Work task
The required output is every line from the beginning of the entries below through the line that includes "Прибавляем 5 к", copied exactly.

##### Dataset extract #####

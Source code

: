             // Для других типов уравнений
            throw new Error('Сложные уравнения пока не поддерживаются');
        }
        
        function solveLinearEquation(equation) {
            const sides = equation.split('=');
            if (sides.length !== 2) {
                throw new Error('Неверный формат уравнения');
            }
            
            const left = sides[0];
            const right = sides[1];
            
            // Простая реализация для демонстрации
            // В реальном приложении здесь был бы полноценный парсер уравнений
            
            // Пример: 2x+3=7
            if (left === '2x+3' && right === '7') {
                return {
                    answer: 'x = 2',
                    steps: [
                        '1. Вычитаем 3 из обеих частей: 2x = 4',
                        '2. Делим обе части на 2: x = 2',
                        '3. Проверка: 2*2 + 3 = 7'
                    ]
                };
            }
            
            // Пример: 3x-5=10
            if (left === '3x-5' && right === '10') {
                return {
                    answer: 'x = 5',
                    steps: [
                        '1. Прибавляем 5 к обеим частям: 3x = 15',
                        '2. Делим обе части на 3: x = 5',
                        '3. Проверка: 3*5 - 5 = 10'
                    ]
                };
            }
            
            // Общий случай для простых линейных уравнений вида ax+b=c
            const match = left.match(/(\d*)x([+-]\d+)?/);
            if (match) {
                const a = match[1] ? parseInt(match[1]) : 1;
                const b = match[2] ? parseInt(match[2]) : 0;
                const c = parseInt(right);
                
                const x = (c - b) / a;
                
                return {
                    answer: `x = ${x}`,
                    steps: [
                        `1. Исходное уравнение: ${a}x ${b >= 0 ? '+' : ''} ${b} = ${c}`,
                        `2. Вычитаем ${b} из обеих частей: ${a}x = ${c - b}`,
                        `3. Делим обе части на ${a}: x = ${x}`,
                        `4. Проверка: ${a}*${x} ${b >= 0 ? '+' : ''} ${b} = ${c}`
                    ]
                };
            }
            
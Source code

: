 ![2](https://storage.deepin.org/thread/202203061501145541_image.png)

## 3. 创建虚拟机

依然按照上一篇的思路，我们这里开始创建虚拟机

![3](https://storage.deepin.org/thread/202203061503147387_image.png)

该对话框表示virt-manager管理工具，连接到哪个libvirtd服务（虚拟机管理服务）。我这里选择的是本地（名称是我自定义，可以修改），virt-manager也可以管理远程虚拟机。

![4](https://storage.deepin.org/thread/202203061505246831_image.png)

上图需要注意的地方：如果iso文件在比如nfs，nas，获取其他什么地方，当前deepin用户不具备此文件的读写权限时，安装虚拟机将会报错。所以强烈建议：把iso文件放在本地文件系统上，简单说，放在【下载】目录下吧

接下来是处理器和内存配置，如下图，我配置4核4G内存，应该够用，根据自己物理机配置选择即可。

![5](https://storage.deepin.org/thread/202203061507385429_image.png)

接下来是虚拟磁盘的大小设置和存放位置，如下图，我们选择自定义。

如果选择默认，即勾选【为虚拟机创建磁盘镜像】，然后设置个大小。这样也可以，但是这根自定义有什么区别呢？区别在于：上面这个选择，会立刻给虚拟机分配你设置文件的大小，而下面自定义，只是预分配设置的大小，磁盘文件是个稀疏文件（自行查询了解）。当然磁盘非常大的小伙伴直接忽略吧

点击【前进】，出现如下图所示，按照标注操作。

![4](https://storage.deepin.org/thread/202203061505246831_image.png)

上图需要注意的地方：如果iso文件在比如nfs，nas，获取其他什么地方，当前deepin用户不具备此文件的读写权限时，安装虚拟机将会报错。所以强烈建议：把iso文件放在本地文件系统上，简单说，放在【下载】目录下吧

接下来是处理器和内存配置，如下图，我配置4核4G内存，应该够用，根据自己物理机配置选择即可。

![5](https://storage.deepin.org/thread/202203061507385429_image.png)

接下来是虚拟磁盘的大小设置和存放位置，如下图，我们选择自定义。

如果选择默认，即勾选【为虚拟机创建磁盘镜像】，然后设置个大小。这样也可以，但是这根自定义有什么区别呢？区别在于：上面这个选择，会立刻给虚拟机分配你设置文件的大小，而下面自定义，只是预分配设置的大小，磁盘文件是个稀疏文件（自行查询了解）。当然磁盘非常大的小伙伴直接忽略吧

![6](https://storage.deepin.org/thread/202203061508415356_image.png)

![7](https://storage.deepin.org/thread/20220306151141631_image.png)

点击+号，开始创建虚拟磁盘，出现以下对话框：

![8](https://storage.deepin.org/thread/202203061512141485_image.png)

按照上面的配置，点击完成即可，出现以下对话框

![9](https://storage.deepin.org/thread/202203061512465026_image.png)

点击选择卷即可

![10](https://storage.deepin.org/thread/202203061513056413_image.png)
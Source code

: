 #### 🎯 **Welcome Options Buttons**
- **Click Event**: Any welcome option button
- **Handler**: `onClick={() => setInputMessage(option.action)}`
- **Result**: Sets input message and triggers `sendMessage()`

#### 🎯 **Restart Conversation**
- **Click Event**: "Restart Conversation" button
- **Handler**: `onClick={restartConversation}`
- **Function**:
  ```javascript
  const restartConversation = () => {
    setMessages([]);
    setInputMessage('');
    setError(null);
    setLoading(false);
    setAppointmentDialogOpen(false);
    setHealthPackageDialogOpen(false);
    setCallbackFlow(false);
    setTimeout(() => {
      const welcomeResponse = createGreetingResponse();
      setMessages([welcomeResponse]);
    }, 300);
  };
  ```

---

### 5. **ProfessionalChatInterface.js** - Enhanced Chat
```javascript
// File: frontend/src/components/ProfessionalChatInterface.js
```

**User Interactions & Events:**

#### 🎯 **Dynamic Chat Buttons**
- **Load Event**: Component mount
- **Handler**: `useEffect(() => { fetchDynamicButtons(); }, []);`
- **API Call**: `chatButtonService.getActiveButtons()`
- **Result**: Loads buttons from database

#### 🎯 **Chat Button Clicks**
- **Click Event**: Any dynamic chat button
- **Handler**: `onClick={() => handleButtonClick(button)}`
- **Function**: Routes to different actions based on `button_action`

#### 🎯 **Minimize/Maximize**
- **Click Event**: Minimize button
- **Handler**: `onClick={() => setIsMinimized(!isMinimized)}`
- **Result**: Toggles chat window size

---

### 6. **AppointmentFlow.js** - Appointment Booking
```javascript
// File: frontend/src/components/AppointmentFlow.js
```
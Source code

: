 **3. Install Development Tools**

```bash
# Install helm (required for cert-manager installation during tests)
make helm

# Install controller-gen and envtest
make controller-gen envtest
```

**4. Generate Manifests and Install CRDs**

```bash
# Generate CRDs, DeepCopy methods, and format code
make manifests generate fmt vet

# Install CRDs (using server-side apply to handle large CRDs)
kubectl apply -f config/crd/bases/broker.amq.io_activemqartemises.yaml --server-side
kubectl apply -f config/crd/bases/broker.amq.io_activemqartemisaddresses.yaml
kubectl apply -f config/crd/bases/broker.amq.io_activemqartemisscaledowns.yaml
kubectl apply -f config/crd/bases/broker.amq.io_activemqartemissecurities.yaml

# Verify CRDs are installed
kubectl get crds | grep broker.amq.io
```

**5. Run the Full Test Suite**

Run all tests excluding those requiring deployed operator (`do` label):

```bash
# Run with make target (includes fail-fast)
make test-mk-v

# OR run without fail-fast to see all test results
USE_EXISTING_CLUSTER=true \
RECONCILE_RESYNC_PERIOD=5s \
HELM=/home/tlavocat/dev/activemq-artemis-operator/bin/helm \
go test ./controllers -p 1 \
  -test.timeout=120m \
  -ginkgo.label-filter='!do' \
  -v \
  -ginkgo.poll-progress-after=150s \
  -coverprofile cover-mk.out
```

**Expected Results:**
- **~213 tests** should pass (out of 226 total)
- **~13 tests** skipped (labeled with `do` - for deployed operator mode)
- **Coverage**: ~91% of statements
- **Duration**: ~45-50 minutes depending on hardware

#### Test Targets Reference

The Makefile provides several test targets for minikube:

#####

Response to the exercise
Source code

:             // Для других типов уравнений
            throw new Error('Сложные уравнения пока не поддерживаются');
        }
        
        function solveLinearEquation(equation) {
            const sides = equation.split('=');
            if (sides.length !== 2) {
                throw new Error('Неверный формат уравнения');
            }
            
            const left = sides[0];
            const right = sides[1];
            
            // Простая реализация для демонстрации
            // В реальном приложении здесь был бы полноценный парсер уравнений
            
            // Пример: 2x+3=7
            if (left === '2x+3' && right === '7') {
                return {
                    answer: 'x = 2',
                    steps: [
                        '1. Вычитаем 3 из обеих частей: 2x = 4',
                        '2. Делим обе части на 2: x = 2',
                        '3. Проверка: 2*2 + 3 = 7'
                    ]
                };
            }
            
            // Пример: 3x-5=10
            if (left === '3x-5' && right === '10') {
                return {
                    answer: 'x = 5',
                    steps: [
                        '1. Прибавляем 5 к обеим частям: 3x = 15',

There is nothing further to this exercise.